CHRIS, United States Army
Rank: E5 Sergeant
Served In: Iraq (2 tours)
I was born and raised in Topeka, Kansas with my mom and younger brother. The military vein runs deep in my family. My grandpa served in Korea and my uncle was in the National Guard. In addition to my family history and a desire for a higher education, one other critical moment led to my decision to enlist in the Army my Junior year of High School. I was sitting in my first hour class on September 11th 2001, when my teacher received a call and abruptly left class. Shortly after we all learned of the attacks, and that my teacher was a part of the 1-90th and was called to patrol. I knew then I wanted to do be a part of the team that would find and hold those who caused this tragic incident accountable.
I spent the summer between my junior and senior year of high school at boot camp. At the end of my senior year I learned I would be deployed to Iraq (one of two eventual tours I would make). My first tour I assumed several roles. My job training was as a mechanic so I worked at a maintenance shop. I also tasked a gun truck, and worked recovery missions to retrieve vehicles and fallen soldiers. Additionally, I was assigned to mortuary affairs where I was a part of a team that would transport those lost in combat from the hospital and take them to the airport so they could be returned to their families. On the second tour I was assigned as a machine gunner the first half and a wrecker operator for the remainder of the tour.

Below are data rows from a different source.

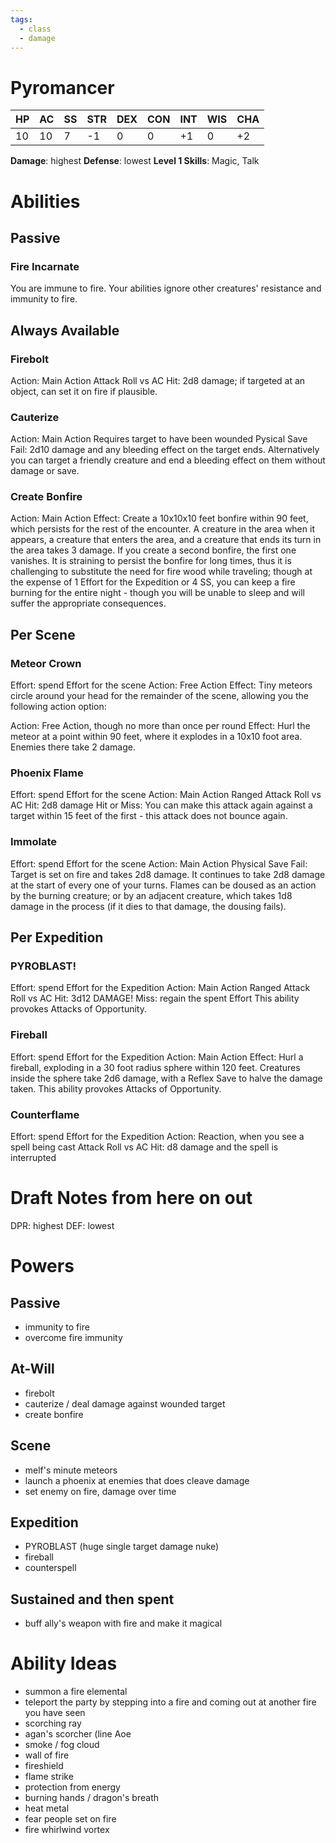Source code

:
 ```yaml
---
tags:
  - class
  - damage
---
```

# Pyromancer
| HP | AC | SS | STR | DEX | CON | INT | WIS | CHA |
|----|----|----|-----|-----|-----|-----|-----|-----|
|10  |10  |7   |-1   |0    |0    | +1  |0    |+2   |
**Damage**: highest
**Defense**: lowest
**Level 1 Skills**: Magic, Talk

# Abilities
## Passive
### Fire Incarnate
You are immune to fire.
Your abilities ignore other creatures' resistance and immunity to fire.

## Always Available
### Firebolt
Action: Main Action
Attack Roll vs AC
Hit: 2d8 damage; if targeted at an object, can set it on fire if plausible.
### Cauterize
Action: Main Action
Requires target to have been wounded
Pysical Save
Fail: 2d10 damage and any bleeding effect on the target ends.
Alternatively you can target a friendly creature and end a bleeding effect on them without damage or save.
### Create Bonfire
Action: Main Action
Effect: Create a 10x10x10 feet bonfire within 90 feet, which persists for the rest of the encounter. A creature in the area when it appears, a creature that enters the area, and a creature that ends its turn in the area takes 3 damage. If you create a second bonfire, the first one vanishes.
It is straining to persist the bonfire for long times, thus it is challenging to substitute the need for fire wood while traveling; though at the expense of 1 Effort for the Expedition or 4 SS, you can keep a fire burning for the entire night - though you will be unable to sleep and will suffer the appropriate consequences.

## Per Scene
### Meteor Crown
Effort: spend Effort for the scene
Action: Free Action
Effect: Tiny meteors circle around your head for the remainder of the scene, allowing you the following action option:

Action: Free Action, though no more than once per round
Effect: Hurl the meteor at a point within 90 feet, where it explodes in a 10x10 foot area. Enemies there take 2 damage.
### Phoenix Flame
Effort: spend Effort for the scene
Action: Main Action
Ranged Attack Roll vs AC
Hit: 2d8 damage
Hit or Miss: You can make this attack again against a target within 15 feet of the first - this attack does not bounce again.
### Immolate
Effort: spend Effort for the scene
Action: Main Action
Physical Save
Fail: Target is set on fire and takes 2d8 damage. It continues to take 2d8 damage at the start of every one of your turns. Flames can be doused as an action by the burning creature; or by an adjacent creature, which takes 1d8 damage in the process (if it dies to that damage, the dousing fails).

## Per Expedition
### PYROBLAST!
Effort: spend Effort for the Expedition
Action: Main Action
Ranged Attack Roll vs AC
Hit: 3d12 DAMAGE!
Miss: regain the spent Effort
This ability provokes Attacks of Opportunity.
### Fireball
Effort: spend Effort for the Expedition
Action: Main Action
Effect: Hurl a fireball, exploding in a 30 foot radius sphere within 120 feet. Creatures inside the sphere take 2d6 damage, with a Reflex Save to halve the damage taken.
This ability provokes Attacks of Opportunity.
### Counterflame
Effort: spend Effort for the Expedition
Action: Reaction, when you see a spell being cast
Attack Roll vs AC
Hit: d8 damage and the spell is interrupted

# Draft Notes from here on out
DPR: highest
DEF: lowest
# Powers
## Passive
- immunity to fire
- overcome fire immunity
## At-Will
- firebolt
- cauterize / deal damage against wounded target
- create bonfire
## Scene
- melf's minute meteors
- launch a phoenix at enemies that does cleave damage
- set enemy on fire, damage over time
## Expedition
- PYROBLAST (huge single target damage nuke)
- fireball
- counterspell
## Sustained and then spent
- buff ally's weapon with fire and make it magical
# Ability Ideas
- summon a fire elemental
- teleport the party by stepping into a fire and coming out at another fire you have seen
- scorching ray
- agan's scorcher (line Aoe
- smoke / fog cloud
- wall of fire
- fireshield
- flame strike
- protection from energy
- burning hands / dragon's breath
- heat metal
- fear people set on fire
- fire whirlwind vortex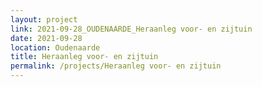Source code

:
 ```yaml
---
layout: project
link: 2021-09-28_OUDENAARDE_Heraanleg voor- en zijtuin
date: 2021-09-28
location: Oudenaarde
title: Heraanleg voor- en zijtuin
permalink: /projects/Heraanleg voor- en zijtuin
---
```

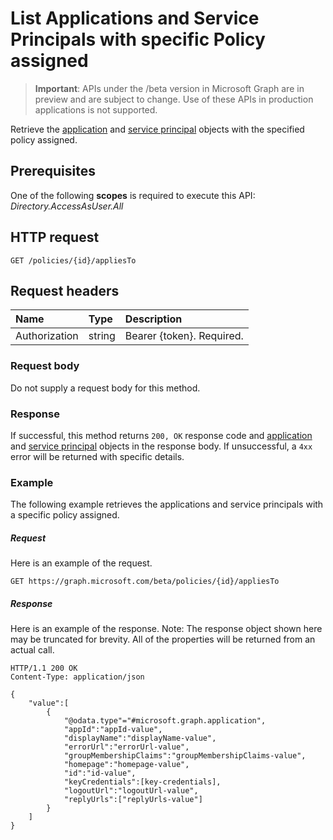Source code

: # List Applications and Service Principals with specific Policy assigned

> **Important**: APIs under the /beta version in Microsoft Graph are in preview and are subject to change. Use of these APIs in production applications is not supported.

Retrieve the [application](../resources/application.md) and [service principal](../resources/serviceprincipal.md) objects with the specified policy assigned.

## Prerequisites
One of the following **scopes** is required to execute this API:
*Directory.AccessAsUser.All*

## HTTP request
```http
GET /policies/{id}/appliesTo
```

## Request headers
| Name       | Type | Description|
|:---------------|:--------|:----------|
| Authorization  | string  | Bearer {token}. Required. |

### Request body
Do not supply a request body for this method.

### Response
If successful, this method returns `200, OK` response code and [application](../resources/application.md) and [service principal](../resources/serviceprincipal.md) objects in the response body. If unsuccessful, a `4xx` error will be returned with specific details.

### Example
The following example retrieves the applications and service principals with a specific policy assigned.

##### Request
Here is an example of the request.

```http
GET https://graph.microsoft.com/beta/policies/{id}/appliesTo
```

##### Response
Here is an example of the response. Note: The response object shown here may be truncated for brevity. All of the properties will be returned from an actual call.

```http
HTTP/1.1 200 OK
Content-Type: application/json

{
	"value":[
		{
			"@odata.type"="#microsoft.graph.application",
			"appId":"appId-value",
			"displayName":"displayName-value",
			"errorUrl":"errorUrl-value",
			"groupMembershipClaims":"groupMembershipClaims-value",
			"homepage":"homepage-value",
			"id":"id-value",
			"keyCredentials":[key-credentials],
			"logoutUrl":"logoutUrl-value",
			"replyUrls":["replyUrls-value"]
		}
	]
}
```

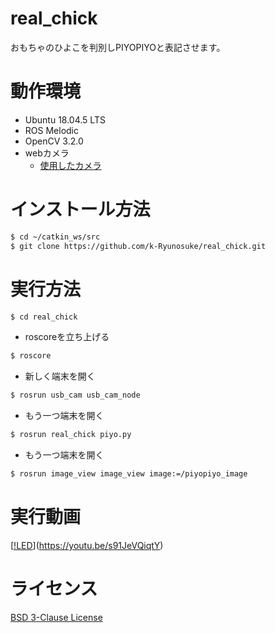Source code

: # real_chick
おもちゃのひよこを判別しPIYOPIYOと表記させます。  
# 動作環境
  - Ubuntu 18.04.5 LTS
  - ROS Melodic
  - OpenCV 3.2.0
  - webカメラ
    - [使用したカメラ](https://www.amazon.co.jp/-/en/Microphone-Connection-Recording-Meetings-Computer/dp/B08GY7S8F4)
# インストール方法
```bash
$ cd ~/catkin_ws/src
$ git clone https://github.com/k-Ryunosuke/real_chick.git
```
# 実行方法
```bash
$ cd real_chick
```
- roscoreを立ち上げる
```bash
$ roscore
```
- 新しく端末を開く
```bash
$ rosrun usb_cam usb_cam_node
```
- もう一つ端末を開く
```bash
$ rosrun real_chick piyo.py
```
- もう一つ端末を開く
```bash
$ rosrun image_view image_view image:=/piyopiyo_image
```
# 実行動画
[[!LED](https://img.youtube.com/vi/s91JeVQiqtY/maxresdefault.jpg)](https://youtu.be/s91JeVQiqtY)
# ライセンス
[BSD 3-Clause License](https://github.com/k-Ryunosuke/real_chick/blob/master/LICENSE)
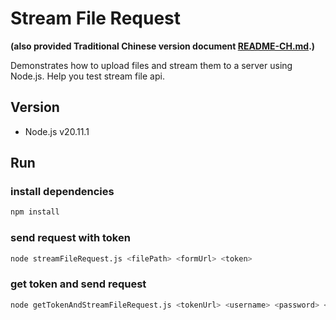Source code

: # Stream File Request

**(also provided Traditional Chinese version document [README-CH.md](README-CH.md).)**


Demonstrates how to upload files and stream them to a server using Node.js. Help you test stream file api.  

## Version

- Node.js v20.11.1

## Run

### install dependencies

```bash
npm install
```

### send request with token

```bash
node streamFileRequest.js <filePath> <formUrl> <token>
```

### get token and send request 

```bash
node getTokenAndStreamFileRequest.js <tokenUrl> <username> <password> <filePath> <formUrl> 
```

In 2010, I retired from the Army Reserves. I was accepted to Kansas State for mechanical engineering, but was unable to complete my education. I couldn’t focus and the day-to-day seemed petty, weak, and devoid of meaning. I spent a lot of time alone and avoided going out. I didn’t want to be bothered by people. That might seem like an indication that something was wrong, but at the time, I though I was doing fine. I didn’t recognize the signs of PTSD for what they were—but my family did. I was reluctant to listen, but eventually I took what they said to heart, and started to take steps to learn how to better cope with PTSD.
I’ve made progress, but I’m ready for this next chapter with Nero. A large part of my life with PTSD is depression. I share custody with my son, so a large portion of my time is spent alone. I look forward to having someone there by my side at all times. I believe Nero will force me to get out and socialize better. As someone that has had dogs all his life I understand their protective nature and also their innate ability to detect when you are feeling down. Coaching my son’s football team I’m constantly plagued by paranoia, but with Nero watching my back I’ll be able to relax and focus on my son’s team—not the sidelines. For all that Nero will do for me, I hope that my part in this will be for people to understand that dogs serve a purpose outside of household pets—their amazing companionship among other skills has incredible healing powers.